### What is expected
The entries contain pictures, which should not appear in the copy; everything else must be reproduced exactly.

----

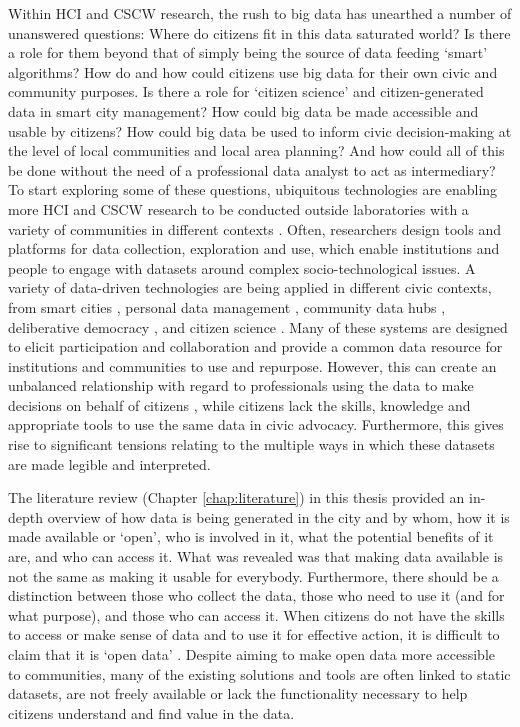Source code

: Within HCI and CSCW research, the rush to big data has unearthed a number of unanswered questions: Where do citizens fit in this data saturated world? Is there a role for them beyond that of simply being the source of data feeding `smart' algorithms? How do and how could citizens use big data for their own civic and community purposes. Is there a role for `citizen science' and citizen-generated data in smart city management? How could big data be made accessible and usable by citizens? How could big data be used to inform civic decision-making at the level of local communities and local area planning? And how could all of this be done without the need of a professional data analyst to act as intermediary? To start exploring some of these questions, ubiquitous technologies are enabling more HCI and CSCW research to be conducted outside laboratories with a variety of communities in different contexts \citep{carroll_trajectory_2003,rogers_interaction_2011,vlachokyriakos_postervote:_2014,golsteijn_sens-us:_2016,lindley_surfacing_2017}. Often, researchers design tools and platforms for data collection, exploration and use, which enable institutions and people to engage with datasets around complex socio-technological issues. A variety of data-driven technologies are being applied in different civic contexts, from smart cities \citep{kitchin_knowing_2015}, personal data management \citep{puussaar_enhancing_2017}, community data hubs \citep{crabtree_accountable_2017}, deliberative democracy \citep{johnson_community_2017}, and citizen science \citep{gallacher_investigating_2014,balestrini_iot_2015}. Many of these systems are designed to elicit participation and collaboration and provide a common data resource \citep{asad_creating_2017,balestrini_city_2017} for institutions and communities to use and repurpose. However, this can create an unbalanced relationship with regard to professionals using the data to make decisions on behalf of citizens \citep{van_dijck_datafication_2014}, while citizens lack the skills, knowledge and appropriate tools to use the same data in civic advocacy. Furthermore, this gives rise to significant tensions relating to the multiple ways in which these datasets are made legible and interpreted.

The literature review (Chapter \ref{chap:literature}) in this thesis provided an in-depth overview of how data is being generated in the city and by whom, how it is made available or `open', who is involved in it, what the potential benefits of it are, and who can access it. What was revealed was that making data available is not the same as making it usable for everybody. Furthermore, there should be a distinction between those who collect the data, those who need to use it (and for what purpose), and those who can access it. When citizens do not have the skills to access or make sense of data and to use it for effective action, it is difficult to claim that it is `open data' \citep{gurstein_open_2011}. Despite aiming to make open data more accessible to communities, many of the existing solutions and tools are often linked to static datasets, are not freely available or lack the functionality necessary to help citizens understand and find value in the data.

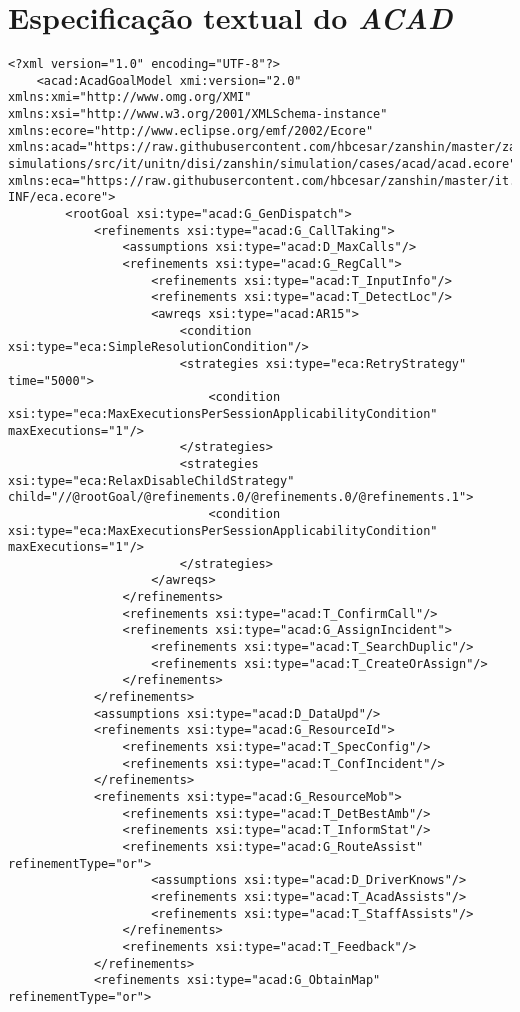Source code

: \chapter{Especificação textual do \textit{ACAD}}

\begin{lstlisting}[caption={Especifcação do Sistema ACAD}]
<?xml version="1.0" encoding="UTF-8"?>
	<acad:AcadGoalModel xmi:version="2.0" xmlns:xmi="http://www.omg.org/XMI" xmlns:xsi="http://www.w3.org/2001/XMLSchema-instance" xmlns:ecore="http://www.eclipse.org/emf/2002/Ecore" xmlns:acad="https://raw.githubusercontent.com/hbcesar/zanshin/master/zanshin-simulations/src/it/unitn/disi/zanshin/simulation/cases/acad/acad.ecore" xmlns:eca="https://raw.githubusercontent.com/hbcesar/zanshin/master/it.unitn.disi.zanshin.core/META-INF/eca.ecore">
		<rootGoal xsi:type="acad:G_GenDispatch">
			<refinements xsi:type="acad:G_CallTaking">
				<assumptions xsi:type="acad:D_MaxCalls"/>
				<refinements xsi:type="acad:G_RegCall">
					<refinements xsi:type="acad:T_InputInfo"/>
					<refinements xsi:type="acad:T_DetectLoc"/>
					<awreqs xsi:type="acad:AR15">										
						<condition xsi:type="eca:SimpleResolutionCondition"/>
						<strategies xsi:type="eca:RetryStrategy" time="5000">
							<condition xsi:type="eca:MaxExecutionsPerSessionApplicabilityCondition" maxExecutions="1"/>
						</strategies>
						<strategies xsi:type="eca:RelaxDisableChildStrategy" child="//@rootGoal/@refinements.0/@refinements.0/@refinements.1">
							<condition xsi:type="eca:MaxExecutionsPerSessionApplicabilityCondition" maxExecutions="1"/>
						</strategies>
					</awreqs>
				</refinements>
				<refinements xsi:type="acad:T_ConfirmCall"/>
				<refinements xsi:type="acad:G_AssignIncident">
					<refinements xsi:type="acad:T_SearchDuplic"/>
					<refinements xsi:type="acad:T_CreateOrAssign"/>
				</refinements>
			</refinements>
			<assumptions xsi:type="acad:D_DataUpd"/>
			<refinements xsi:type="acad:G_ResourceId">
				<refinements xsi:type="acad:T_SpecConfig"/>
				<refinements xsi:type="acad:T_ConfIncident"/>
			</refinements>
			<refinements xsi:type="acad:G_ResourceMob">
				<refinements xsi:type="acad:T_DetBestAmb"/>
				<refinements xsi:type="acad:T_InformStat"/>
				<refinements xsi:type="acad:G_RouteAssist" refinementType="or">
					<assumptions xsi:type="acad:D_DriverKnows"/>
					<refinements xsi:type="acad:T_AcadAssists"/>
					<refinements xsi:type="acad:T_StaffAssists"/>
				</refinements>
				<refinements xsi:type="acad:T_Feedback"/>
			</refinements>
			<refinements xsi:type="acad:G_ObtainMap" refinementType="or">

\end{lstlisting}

----

### Answer
Source code

: Within HCI and CSCW research, the rush to big data has unearthed a number of unanswered questions: Where do citizens fit in this data saturated world? Is there a role for them beyond that of simply being the source of data feeding `smart' algorithms? How do and how could citizens use big data for their own civic and community purposes. Is there a role for `citizen science' and citizen-generated data in smart city management? How could big data be made accessible and usable by citizens? How could big data be used to inform civic decision-making at the level of local communities and local area planning? And how could all of this be done without the need of a professional data analyst to act as intermediary? To start exploring some of these questions, ubiquitous technologies are enabling more HCI and CSCW research to be conducted outside laboratories with a variety of communities in different contexts \citep{carroll_trajectory_2003,rogers_interaction_2011,vlachokyriakos_postervote:_2014,golsteijn_sens-us:_2016,lindley_surfacing_2017}. Often, researchers design tools and platforms for data collection, exploration and use, which enable institutions and people to engage with datasets around complex socio-technological issues. A variety of data-driven technologies are being applied in different civic contexts, from smart cities \citep{kitchin_knowing_2015}, personal data management \citep{puussaar_enhancing_2017}, community data hubs \citep{crabtree_accountable_2017}, deliberative democracy \citep{johnson_community_2017}, and citizen science \citep{gallacher_investigating_2014,balestrini_iot_2015}. Many of these systems are designed to elicit participation and collaboration and provide a common data resource \citep{asad_creating_2017,balestrini_city_2017} for institutions and communities to use and repurpose. However, this can create an unbalanced relationship with regard to professionals using the data to make decisions on behalf of citizens \citep{van_dijck_datafication_2014}, while citizens lack the skills, knowledge and appropriate tools to use the same data in civic advocacy. Furthermore, this gives rise to significant tensions relating to the multiple ways in which these datasets are made legible and interpreted.

The literature review (Chapter \ref{chap:literature}) in this thesis provided an in-depth overview of how data is being generated in the city and by whom, how it is made available or `open', who is involved in it, what the potential benefits of it are, and who can access it. What was revealed was that making data available is not the same as making it usable for everybody. Furthermore, there should be a distinction between those who collect the data, those who need to use it (and for what purpose), and those who can access it. When citizens do not have the skills to access or make sense of data and to use it for effective action, it is difficult to claim that it is `open data' \citep{gurstein_open_2011}. Despite aiming to make open data more accessible to communities, many of the existing solutions and tools are often linked to static datasets, are not freely available or lack the functionality necessary to help citizens understand and find value in the data.

Source code

: \chapter{Especificação textual do \textit{ACAD}}

\begin{lstlisting}[caption={Especifcação do Sistema ACAD}]
<?xml version="1.0" encoding="UTF-8"?>
	<acad:AcadGoalModel xmi:version="2.0" xmlns:xmi="http://www.omg.org/XMI" xmlns:xsi="http://www.w3.org/2001/XMLSchema-instance" xmlns:ecore="http://www.eclipse.org/emf/2002/Ecore" xmlns:acad="https://raw.githubusercontent.com/hbcesar/zanshin/master/zanshin-simulations/src/it/unitn/disi/zanshin/simulation/cases/acad/acad.ecore" xmlns:eca="https://raw.githubusercontent.com/hbcesar/zanshin/master/it.unitn.disi.zanshin.core/META-INF/eca.ecore">
		<rootGoal xsi:type="acad:G_GenDispatch">
			<refinements xsi:type="acad:G_CallTaking">
				<assumptions xsi:type="acad:D_MaxCalls"/>
				<refinements xsi:type="acad:G_RegCall">
					<refinements xsi:type="acad:T_InputInfo"/>
					<refinements xsi:type="acad:T_DetectLoc"/>
					<awreqs xsi:type="acad:AR15">										
						<condition xsi:type="eca:SimpleResolutionCondition"/>
						<strategies xsi:type="eca:RetryStrategy" time="5000">
							<condition xsi:type="eca:MaxExecutionsPerSessionApplicabilityCondition" maxExecutions="1"/>
						</strategies>
						<strategies xsi:type="eca:RelaxDisableChildStrategy" child="//@rootGoal/@refinements.0/@refinements.0/@refinements.1">
							<condition xsi:type="eca:MaxExecutionsPerSessionApplicabilityCondition" maxExecutions="1"/>
						</strategies>
					</awreqs>
				</refinements>
				<refinements xsi:type="acad:T_ConfirmCall"/>
				<refinements xsi:type="acad:G_AssignIncident">
					<refinements xsi:type="acad:T_SearchDuplic"/>
					<refinements xsi:type="acad:T_CreateOrAssign"/>
				</refinements>
			</refinements>
			<assumptions xsi:type="acad:D_DataUpd"/>
			<refinements xsi:type="acad:G_ResourceId">
				<refinements xsi:type="acad:T_SpecConfig"/>
				<refinements xsi:type="acad:T_ConfIncident"/>
			</refinements>
			<refinements xsi:type="acad:G_ResourceMob">
				<refinements xsi:type="acad:T_DetBestAmb"/>
				<refinements xsi:type="acad:T_InformStat"/>
				<refinements xsi:type="acad:G_RouteAssist" refinementType="or">
					<assumptions xsi:type="acad:D_DriverKnows"/>
					<refinements xsi:type="acad:T_AcadAssists"/>
					<refinements xsi:type="acad:T_StaffAssists"/>
				</refinements>
				<refinements xsi:type="acad:T_Feedback"/>
			</refinements>
			<refinements xsi:type="acad:G_ObtainMap" refinementType="or">

\end{lstlisting}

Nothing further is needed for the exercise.